Unified key-value interface

Currently there are 5 (or more?) ways of handling key-value pairs in SWI-Prolog:

They all provide roughly the same set of functionality, but with different performance/storage costs. Their interfaces are inconsistent, e.g.

  • member(K-V, List), memberchk(K-V, List), ord_memberchk(K-V, List).
  • get_assoc(Key, Assoc, Value), gen_assoc(Key, Assoc, Value)
  • rb_lookup(Key, Value, Rbtree), rb_in(Key, Value, Rbtree)
  • get_dict(Key, Dict, Value)

I propose creating a new library(kv_pairs) that provides a unified set of lookup/update/delete predicates.

I have two reasons for doing this:

  1. It’s not obvious which data structure provides best performance, so it’s nice to be able to change algorithms by changing only the data structure creation calls.
  2. Leverage the existing test cases for all the algorithms.

If this new library seems like a good idea, I’ll write up a proposal for the unified predicates.

3 Likes

Indeed, I’d love interchanging assoc with rbtrees to compare.

Right now i have a wrapper for assoc, and my plan is to adapt rbtrees to the wrapper – although, the application (semantic) of the wrapper is somewhat different to both, so its a kind of third implementation.

If they all can be consistently put under one API structure + semantic that would be great.

One could then even envision a switch during runtime as well

If I recall correctly, YAP decided to rewrite library(assoc) as a thin interface to library(rbtrees), so the two disappear. Maybe we should do the same. I have been hesitating about this for a long time. Library(assoc) feels so “good old” and so many people contributed to it.

Before doing so we should make sure we gain performance or at least only use marginally. One of the issues is that get_assoc/3 uses a C helper when present, whereas rb_lookup/3 does not. Maybe the helper works there too. Maybe it needs a little tweaking.

That would remove one. Surely the runtime behavior of library(assoc) and library(rbtrees) is very similar, so we only have three. I personally never (almost?) use library(pairs) as a key-value set where you deal with individual keys. More as a set mapping on which to do things like ordering or grouping.

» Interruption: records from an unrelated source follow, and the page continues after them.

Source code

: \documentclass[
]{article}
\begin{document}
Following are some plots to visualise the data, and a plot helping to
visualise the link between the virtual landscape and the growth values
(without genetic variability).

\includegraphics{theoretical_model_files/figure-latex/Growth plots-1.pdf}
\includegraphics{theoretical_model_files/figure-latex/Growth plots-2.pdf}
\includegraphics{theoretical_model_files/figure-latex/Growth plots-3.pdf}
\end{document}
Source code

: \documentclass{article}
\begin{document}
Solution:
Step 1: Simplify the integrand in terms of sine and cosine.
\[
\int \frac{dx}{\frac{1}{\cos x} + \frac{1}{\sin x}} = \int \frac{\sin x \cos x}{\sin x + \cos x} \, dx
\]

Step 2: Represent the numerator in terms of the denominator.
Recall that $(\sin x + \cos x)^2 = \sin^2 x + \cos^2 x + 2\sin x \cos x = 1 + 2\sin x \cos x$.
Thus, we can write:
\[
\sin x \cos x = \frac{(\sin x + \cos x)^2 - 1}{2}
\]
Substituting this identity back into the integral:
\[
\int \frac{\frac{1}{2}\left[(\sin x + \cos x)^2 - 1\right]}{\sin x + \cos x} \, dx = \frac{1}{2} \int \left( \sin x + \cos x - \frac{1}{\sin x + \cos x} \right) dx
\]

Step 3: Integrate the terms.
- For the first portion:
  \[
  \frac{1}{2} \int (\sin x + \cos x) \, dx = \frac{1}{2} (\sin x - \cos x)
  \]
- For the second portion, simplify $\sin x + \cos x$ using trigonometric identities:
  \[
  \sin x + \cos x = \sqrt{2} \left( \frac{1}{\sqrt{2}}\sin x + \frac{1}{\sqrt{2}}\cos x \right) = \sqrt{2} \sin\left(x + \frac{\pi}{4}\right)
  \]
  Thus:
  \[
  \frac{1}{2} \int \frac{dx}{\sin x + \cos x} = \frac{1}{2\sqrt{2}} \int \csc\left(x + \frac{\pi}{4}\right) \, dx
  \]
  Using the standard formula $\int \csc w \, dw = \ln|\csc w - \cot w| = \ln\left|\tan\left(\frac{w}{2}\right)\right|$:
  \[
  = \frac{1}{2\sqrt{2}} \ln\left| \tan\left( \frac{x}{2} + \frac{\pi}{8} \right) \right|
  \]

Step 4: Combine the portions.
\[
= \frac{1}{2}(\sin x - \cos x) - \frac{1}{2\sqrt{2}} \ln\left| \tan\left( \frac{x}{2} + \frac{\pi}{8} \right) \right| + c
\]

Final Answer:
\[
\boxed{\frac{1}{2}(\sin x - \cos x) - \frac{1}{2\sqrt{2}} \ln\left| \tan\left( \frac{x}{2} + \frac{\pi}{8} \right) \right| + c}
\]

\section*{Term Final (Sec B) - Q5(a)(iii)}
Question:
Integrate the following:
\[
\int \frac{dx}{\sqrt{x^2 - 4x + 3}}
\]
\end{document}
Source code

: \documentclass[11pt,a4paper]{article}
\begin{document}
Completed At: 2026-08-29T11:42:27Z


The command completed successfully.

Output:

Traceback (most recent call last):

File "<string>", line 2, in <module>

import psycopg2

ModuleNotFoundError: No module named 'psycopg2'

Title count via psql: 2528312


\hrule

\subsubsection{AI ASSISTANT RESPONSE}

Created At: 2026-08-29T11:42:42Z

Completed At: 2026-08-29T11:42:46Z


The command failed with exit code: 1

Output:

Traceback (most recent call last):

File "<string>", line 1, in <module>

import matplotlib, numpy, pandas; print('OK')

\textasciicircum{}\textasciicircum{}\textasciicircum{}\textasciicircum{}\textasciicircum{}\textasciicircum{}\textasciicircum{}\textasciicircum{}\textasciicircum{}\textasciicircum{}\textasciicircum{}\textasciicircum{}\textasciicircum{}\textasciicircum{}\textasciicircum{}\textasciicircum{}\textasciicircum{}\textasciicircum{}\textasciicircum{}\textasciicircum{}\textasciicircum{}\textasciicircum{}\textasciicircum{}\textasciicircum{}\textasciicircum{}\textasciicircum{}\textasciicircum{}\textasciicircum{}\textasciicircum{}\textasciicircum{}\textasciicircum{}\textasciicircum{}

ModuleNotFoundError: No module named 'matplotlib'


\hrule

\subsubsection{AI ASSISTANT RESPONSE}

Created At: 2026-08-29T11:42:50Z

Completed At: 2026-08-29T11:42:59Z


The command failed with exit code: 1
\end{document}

Still, a common interface is probably a good idea. It is not so easy to see how though. Do you consider a runtime switch, e.g.

:- module(kv_pairs, ...)

kv_get(Key, Dict, Value), is_dict(Dict) => get_dict(Key, Dict, Value).
kv_get(Key, RbTree, Value), RbTree = t(_,_) => rb_lookup(Key, Value, RbTree).
...

Or some other way? A module where you can decide which implementation it loads? A set of macros that select an implementation?

This is surely a good idea to get a set of tests you an share and running the same tests on the different implementations is a good way to avoid buggy tests.

I envisage something similar to the following, so that individual kv-trees can have different implementations:

kv_empty_assoc(kv_assoc(Assoc)) :- empty_assoc(Assoc).

kv_empty_rbtree(kv_rbtree(Rbtree)) :- rb_empty(Rbtree).

kv_empty_dict(kv_dict(Dict), Tag) :- Dict = Tag{}.

kv_empty_list(kv_list(List) :- List = [].

and similar for creating from a list.

Then lookup would be something like:

kv_get(kv_assoc(Assoc), Key, Value) => get_assoc(Key, Value, Assoc).
kv_get(kv_rbtree(Rbtree), Key, Value) => rb_lookup(Key, Value, Rbtree).
kv_get(kv_dict(Dict), Key, Value) => dict_get(Key, Dict, Value).
kv_get(kv_list(List), Key, Value) => memberchk(Key-Value, List).

and so on for the other predicates in the unified interface.

For now, I’d prefer to leave assoc and rbtrees as-is. I suspect that they have different performance with things like creating in key order or random order.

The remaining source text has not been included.